→ Task details
Below are records; reproduce exactly the lines from the one that has "- https://github.com/microsoft/nni" through the one that has "Misprediction rate: 44.4%", ends included, and nothing more.

** Opening Records provided block **

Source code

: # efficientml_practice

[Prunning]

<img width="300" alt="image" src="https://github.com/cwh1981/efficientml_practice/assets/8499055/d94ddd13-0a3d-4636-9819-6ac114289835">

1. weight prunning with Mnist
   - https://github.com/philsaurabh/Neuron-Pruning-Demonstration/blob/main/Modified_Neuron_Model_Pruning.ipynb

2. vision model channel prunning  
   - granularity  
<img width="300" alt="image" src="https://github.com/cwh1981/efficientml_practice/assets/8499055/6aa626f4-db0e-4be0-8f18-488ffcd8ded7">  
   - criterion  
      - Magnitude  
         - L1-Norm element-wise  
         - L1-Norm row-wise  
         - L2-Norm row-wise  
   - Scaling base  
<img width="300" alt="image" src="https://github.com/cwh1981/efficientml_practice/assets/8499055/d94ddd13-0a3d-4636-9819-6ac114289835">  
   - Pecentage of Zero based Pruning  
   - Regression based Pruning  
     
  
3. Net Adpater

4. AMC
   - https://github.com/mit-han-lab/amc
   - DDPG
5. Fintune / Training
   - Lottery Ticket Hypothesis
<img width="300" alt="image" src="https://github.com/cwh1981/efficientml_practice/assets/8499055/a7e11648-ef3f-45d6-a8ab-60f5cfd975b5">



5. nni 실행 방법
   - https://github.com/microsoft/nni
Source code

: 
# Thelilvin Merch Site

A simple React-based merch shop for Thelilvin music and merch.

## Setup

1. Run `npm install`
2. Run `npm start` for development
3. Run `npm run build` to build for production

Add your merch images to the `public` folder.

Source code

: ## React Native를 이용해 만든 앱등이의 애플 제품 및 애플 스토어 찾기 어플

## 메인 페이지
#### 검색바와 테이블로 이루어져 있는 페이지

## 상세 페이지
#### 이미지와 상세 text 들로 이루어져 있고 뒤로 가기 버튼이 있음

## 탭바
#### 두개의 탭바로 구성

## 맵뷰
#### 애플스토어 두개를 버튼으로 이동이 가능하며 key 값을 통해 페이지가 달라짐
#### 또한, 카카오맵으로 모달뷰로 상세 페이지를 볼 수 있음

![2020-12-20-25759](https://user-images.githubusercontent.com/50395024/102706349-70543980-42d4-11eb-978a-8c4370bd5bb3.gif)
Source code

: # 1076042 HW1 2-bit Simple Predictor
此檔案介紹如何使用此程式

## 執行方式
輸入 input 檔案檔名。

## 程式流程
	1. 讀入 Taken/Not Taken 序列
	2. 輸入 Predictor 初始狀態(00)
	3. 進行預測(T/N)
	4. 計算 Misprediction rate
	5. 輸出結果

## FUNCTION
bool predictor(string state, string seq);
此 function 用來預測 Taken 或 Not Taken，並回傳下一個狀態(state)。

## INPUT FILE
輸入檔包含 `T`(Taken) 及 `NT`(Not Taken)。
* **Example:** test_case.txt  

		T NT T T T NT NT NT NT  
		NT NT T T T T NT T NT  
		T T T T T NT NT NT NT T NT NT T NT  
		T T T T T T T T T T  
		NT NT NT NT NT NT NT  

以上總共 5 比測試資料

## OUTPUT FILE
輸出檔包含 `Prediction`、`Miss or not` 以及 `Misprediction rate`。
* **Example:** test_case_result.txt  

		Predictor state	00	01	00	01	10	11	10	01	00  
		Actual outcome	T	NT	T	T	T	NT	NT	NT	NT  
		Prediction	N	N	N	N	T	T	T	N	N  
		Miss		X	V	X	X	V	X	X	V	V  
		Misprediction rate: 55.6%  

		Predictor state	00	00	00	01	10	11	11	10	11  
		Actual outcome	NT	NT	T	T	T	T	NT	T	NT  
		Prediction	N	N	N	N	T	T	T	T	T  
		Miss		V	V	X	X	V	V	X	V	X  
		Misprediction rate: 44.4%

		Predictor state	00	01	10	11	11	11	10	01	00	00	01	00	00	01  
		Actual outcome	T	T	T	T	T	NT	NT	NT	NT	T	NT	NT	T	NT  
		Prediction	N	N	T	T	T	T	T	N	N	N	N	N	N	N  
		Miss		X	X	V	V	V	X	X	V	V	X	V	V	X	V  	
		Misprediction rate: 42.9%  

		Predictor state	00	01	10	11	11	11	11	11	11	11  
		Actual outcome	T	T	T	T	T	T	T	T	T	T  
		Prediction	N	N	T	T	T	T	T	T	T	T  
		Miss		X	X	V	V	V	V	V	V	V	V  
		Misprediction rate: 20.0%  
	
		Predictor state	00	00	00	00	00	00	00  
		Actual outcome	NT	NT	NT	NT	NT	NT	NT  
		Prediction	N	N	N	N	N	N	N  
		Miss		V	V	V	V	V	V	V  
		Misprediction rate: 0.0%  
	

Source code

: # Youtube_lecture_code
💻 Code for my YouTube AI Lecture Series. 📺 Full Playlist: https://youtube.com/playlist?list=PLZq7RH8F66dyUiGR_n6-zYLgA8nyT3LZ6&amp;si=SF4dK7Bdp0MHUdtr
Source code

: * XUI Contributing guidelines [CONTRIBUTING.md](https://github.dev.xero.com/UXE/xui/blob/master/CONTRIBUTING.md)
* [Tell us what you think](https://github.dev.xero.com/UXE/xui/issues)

** Closing Records provided block **

→ Result
   - https://github.com/microsoft/nni
Source code

: 
# Thelilvin Merch Site

A simple React-based merch shop for Thelilvin music and merch.

## Setup

1. Run `npm install`
2. Run `npm start` for development
3. Run `npm run build` to build for production

Add your merch images to the `public` folder.

Source code

: ## React Native를 이용해 만든 앱등이의 애플 제품 및 애플 스토어 찾기 어플

## 메인 페이지
#### 검색바와 테이블로 이루어져 있는 페이지

## 상세 페이지
#### 이미지와 상세 text 들로 이루어져 있고 뒤로 가기 버튼이 있음

## 탭바
#### 두개의 탭바로 구성

## 맵뷰
#### 애플스토어 두개를 버튼으로 이동이 가능하며 key 값을 통해 페이지가 달라짐
#### 또한, 카카오맵으로 모달뷰로 상세 페이지를 볼 수 있음

![2020-12-20-25759](https://user-images.githubusercontent.com/50395024/102706349-70543980-42d4-11eb-978a-8c4370bd5bb3.gif)
Source code

: # 1076042 HW1 2-bit Simple Predictor
此檔案介紹如何使用此程式

## 執行方式
輸入 input 檔案檔名。

## 程式流程
	1. 讀入 Taken/Not Taken 序列
	2. 輸入 Predictor 初始狀態(00)
	3. 進行預測(T/N)
	4. 計算 Misprediction rate
	5. 輸出結果

## FUNCTION
bool predictor(string state, string seq);
此 function 用來預測 Taken 或 Not Taken，並回傳下一個狀態(state)。

## INPUT FILE
輸入檔包含 `T`(Taken) 及 `NT`(Not Taken)。
* **Example:** test_case.txt  

		T NT T T T NT NT NT NT  
		NT NT T T T T NT T NT  
		T T T T T NT NT NT NT T NT NT T NT  
		T T T T T T T T T T  
		NT NT NT NT NT NT NT  

以上總共 5 比測試資料

## OUTPUT FILE
輸出檔包含 `Prediction`、`Miss or not` 以及 `Misprediction rate`。
* **Example:** test_case_result.txt  

		Predictor state	00	01	00	01	10	11	10	01	00  
		Actual outcome	T	NT	T	T	T	NT	NT	NT	NT  
		Prediction	N	N	N	N	T	T	T	N	N  
		Miss		X	V	X	X	V	X	X	V	V  
		Misprediction rate: 55.6%  

		Predictor state	00	00	00	01	10	11	11	10	11  
		Actual outcome	NT	NT	T	T	T	T	NT	T	NT  
		Prediction	N	N	N	N	T	T	T	T	T  
		Miss		V	V	X	X	V	V	X	V	X  
		Misprediction rate: 44.4%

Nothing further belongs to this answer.